■ Task item:
Take the lines below between the one holding "copied. In the" and the one holding "by the YIL code", inclusive, and copy them exactly. Add nothing.

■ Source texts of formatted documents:
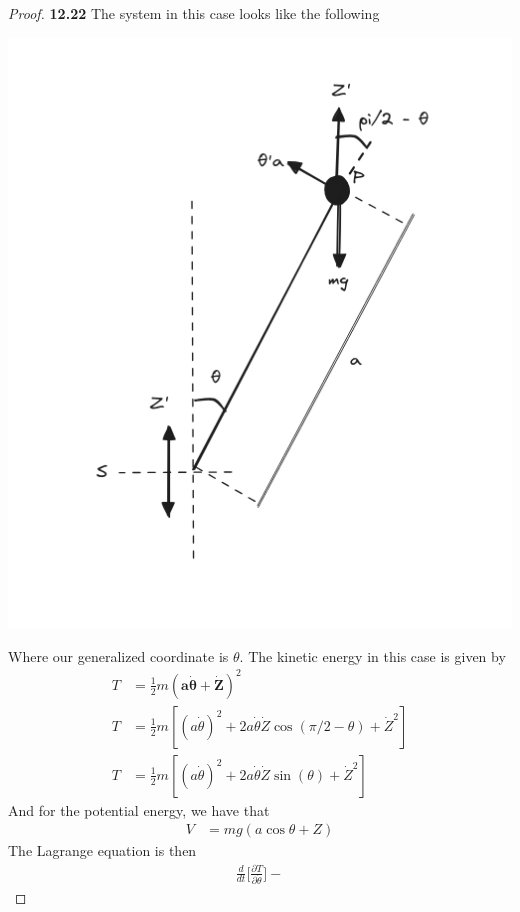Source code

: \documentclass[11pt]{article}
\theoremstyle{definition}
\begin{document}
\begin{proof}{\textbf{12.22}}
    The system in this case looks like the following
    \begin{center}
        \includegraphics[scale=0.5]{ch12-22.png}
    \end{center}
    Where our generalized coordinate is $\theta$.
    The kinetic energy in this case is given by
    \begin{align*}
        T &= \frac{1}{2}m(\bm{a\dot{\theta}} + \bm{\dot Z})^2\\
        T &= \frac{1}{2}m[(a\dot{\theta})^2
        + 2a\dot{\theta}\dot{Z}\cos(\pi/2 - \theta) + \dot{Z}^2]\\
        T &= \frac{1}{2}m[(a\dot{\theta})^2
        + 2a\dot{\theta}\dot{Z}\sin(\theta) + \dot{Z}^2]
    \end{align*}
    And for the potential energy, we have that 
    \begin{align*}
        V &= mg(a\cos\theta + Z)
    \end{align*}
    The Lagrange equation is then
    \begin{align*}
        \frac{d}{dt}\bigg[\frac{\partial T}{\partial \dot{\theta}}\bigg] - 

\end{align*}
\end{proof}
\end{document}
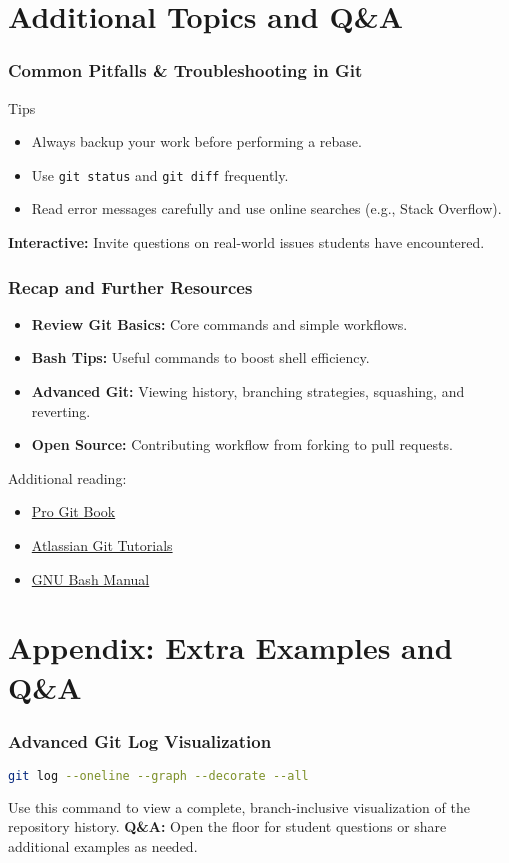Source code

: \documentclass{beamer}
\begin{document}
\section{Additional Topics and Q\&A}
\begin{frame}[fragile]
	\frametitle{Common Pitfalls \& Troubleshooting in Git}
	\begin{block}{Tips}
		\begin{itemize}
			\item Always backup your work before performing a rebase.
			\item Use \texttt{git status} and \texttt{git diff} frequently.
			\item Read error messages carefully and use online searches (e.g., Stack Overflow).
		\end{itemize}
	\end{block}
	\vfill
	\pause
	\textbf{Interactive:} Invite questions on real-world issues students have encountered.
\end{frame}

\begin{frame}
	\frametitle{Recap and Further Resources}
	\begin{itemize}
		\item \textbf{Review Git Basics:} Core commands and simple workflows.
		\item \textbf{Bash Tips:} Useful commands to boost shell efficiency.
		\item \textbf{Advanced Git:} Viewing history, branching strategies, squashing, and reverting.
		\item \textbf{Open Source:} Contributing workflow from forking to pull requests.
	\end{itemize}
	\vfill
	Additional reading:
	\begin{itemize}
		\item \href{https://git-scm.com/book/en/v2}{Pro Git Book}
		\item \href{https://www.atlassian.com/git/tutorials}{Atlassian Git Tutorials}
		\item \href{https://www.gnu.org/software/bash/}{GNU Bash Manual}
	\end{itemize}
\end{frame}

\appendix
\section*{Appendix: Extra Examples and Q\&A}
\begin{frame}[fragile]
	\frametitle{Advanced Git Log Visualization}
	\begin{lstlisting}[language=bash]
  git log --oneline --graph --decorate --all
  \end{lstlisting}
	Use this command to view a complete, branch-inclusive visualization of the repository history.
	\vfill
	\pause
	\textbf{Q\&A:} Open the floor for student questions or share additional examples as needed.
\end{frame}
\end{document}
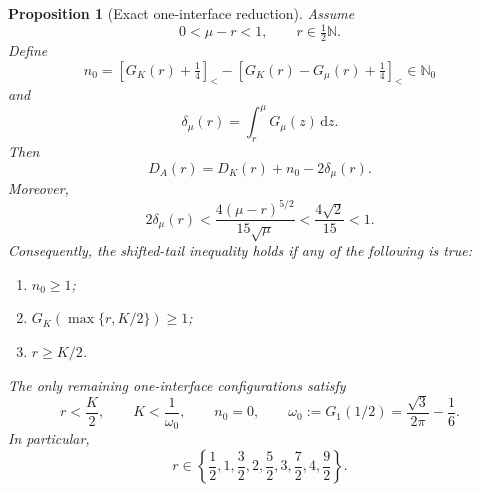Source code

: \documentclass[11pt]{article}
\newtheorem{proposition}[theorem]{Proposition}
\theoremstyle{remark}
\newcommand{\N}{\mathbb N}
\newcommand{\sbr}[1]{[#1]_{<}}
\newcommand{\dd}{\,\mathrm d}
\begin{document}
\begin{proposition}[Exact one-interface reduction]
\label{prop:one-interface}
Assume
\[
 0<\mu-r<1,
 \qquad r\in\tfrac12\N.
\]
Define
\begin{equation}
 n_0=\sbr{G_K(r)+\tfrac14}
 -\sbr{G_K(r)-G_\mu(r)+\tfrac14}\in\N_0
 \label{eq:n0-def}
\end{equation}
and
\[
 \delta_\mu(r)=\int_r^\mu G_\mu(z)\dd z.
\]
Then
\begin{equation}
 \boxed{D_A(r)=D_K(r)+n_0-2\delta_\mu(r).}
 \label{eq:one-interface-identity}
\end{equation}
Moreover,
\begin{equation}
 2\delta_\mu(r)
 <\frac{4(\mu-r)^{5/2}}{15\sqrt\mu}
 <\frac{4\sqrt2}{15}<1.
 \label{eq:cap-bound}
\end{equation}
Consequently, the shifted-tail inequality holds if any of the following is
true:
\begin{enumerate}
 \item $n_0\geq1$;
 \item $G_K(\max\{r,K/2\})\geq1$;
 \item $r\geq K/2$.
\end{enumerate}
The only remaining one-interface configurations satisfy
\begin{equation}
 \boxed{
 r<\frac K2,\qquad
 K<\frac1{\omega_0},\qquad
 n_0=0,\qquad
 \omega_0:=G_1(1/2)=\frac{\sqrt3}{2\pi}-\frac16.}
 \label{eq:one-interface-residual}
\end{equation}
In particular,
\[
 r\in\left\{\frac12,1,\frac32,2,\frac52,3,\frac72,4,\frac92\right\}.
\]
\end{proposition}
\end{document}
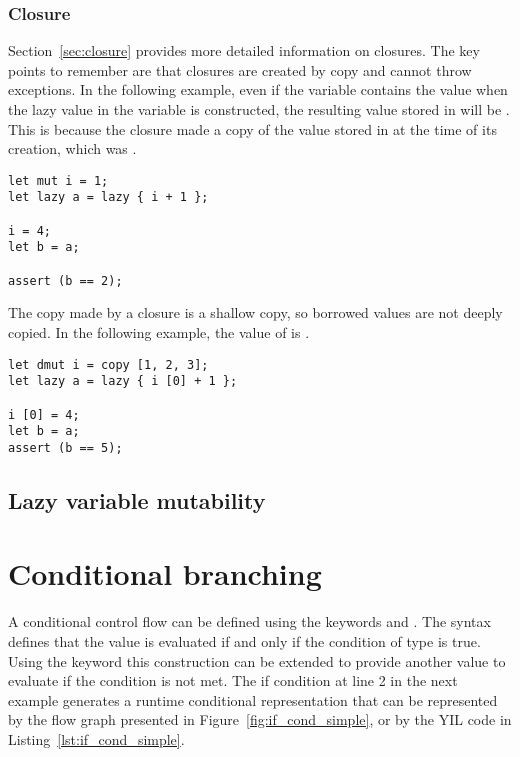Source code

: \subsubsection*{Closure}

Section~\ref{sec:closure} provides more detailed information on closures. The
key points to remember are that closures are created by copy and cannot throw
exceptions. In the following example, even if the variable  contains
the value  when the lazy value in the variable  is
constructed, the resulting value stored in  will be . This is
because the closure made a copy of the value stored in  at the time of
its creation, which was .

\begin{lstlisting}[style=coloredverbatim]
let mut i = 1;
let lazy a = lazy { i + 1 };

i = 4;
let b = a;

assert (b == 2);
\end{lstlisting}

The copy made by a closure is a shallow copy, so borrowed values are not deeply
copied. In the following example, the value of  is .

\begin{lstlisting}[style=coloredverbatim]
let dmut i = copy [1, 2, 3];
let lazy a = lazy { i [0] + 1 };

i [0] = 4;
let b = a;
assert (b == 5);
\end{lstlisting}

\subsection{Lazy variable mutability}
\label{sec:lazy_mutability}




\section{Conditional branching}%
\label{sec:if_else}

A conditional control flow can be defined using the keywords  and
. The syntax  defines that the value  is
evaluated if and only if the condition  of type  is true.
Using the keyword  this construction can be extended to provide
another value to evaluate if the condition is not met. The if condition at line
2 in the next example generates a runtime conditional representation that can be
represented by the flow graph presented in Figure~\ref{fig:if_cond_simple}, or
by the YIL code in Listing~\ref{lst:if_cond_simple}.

...

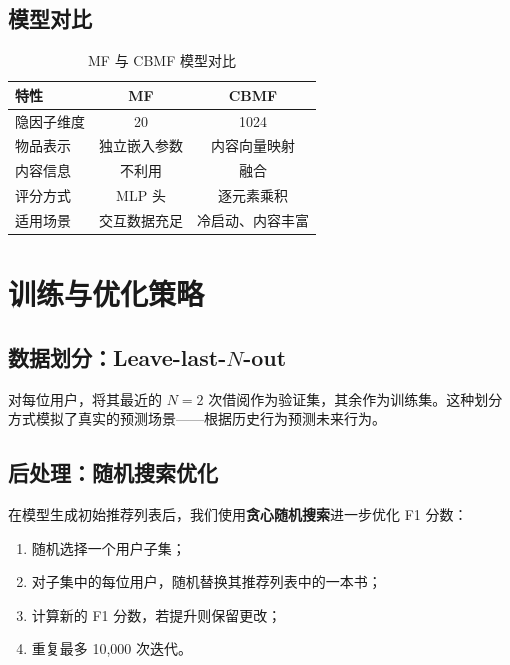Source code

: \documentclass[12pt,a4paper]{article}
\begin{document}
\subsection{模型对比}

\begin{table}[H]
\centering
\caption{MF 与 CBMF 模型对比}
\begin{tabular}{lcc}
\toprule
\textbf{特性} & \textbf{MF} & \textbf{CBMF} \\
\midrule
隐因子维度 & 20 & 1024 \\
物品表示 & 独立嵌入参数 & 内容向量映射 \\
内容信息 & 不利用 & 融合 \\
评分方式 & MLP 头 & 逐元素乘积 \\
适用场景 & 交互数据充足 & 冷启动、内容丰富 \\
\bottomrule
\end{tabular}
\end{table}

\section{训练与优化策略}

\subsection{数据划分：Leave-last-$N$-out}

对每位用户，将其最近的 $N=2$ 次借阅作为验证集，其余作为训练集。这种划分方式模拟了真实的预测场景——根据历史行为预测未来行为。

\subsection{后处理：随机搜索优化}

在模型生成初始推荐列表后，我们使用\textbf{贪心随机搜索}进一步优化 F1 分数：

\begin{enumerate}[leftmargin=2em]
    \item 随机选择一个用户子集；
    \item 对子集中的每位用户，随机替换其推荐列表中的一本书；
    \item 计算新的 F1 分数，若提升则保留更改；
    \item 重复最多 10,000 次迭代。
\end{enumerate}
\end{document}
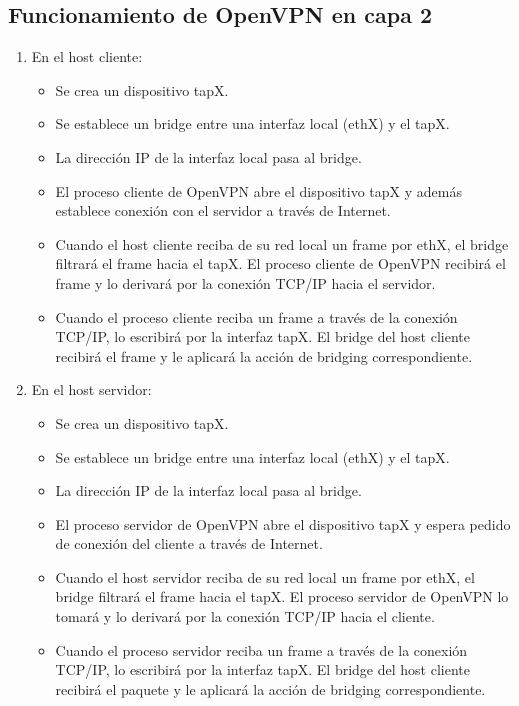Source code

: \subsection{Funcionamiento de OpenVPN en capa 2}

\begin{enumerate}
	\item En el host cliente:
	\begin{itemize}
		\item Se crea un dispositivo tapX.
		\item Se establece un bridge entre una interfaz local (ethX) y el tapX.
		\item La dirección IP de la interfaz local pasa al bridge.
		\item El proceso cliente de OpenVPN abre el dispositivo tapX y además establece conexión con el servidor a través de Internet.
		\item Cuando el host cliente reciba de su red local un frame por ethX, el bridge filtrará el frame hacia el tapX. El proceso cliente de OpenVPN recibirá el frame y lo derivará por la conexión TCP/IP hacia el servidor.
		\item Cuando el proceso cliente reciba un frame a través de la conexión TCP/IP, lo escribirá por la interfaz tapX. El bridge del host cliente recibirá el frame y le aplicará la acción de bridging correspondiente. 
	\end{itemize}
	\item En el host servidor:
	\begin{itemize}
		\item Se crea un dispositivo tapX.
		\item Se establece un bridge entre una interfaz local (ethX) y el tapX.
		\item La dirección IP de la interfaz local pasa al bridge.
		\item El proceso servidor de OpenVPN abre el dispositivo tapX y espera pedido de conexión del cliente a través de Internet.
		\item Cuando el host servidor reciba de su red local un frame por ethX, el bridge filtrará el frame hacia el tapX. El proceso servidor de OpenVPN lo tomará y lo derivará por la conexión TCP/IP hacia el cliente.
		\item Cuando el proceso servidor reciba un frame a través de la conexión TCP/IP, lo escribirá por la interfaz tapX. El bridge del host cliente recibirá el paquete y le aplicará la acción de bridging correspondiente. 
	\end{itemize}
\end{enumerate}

---

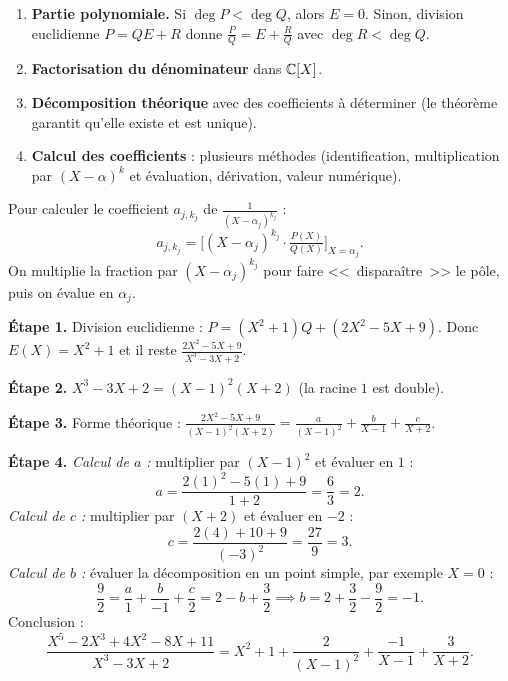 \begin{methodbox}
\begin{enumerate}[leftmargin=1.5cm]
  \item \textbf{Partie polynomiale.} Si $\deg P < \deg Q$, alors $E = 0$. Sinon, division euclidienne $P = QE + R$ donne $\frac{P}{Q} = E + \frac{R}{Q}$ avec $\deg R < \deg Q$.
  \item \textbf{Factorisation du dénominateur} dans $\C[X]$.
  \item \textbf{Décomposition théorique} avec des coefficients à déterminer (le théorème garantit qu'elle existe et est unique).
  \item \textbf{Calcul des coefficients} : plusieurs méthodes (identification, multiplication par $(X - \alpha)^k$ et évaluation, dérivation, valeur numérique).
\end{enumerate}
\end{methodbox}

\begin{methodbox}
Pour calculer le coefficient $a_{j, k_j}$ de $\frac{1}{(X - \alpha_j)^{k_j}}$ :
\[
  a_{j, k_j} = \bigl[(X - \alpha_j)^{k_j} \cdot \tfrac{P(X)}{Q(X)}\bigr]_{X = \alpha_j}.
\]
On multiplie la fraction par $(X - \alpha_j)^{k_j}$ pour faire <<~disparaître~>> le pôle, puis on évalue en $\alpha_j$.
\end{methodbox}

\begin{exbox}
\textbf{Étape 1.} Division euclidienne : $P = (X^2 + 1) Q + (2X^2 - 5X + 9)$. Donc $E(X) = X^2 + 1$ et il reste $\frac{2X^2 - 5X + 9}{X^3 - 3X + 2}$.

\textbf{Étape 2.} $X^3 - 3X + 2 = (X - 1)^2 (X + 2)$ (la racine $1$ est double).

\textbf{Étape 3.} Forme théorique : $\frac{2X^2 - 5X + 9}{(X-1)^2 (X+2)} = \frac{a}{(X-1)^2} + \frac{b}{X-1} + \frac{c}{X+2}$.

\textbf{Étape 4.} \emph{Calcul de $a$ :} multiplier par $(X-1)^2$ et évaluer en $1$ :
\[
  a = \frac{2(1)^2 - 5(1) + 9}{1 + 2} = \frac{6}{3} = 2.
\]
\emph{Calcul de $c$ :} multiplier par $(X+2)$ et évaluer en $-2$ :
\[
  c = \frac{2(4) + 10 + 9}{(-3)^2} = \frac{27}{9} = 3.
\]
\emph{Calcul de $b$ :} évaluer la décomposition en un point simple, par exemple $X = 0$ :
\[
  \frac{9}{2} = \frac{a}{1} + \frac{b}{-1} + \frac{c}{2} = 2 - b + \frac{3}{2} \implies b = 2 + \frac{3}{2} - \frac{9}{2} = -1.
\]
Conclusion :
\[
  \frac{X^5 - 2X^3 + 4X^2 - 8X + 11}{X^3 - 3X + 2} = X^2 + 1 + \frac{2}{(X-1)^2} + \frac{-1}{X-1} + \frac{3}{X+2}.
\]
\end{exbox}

■ Written response:
copied. In the following example, the value of  is .

\begin{lstlisting}[style=coloredverbatim]
let dmut i = copy [1, 2, 3];
let lazy a = lazy { i [0] + 1 };

i [0] = 4;
let b = a;
assert (b == 5);
\end{lstlisting}

\subsection{Lazy variable mutability}
\label{sec:lazy_mutability}




\section{Conditional branching}%
\label{sec:if_else}

A conditional control flow can be defined using the keywords  and
. The syntax  defines that the value  is
evaluated if and only if the condition  of type  is true.
Using the keyword  this construction can be extended to provide
another value to evaluate if the condition is not met. The if condition at line
2 in the next example generates a runtime conditional representation that can be
represented by the flow graph presented in Figure~\ref{fig:if_cond_simple}, or
by the YIL code in Listing~\ref{lst:if_cond_simple}.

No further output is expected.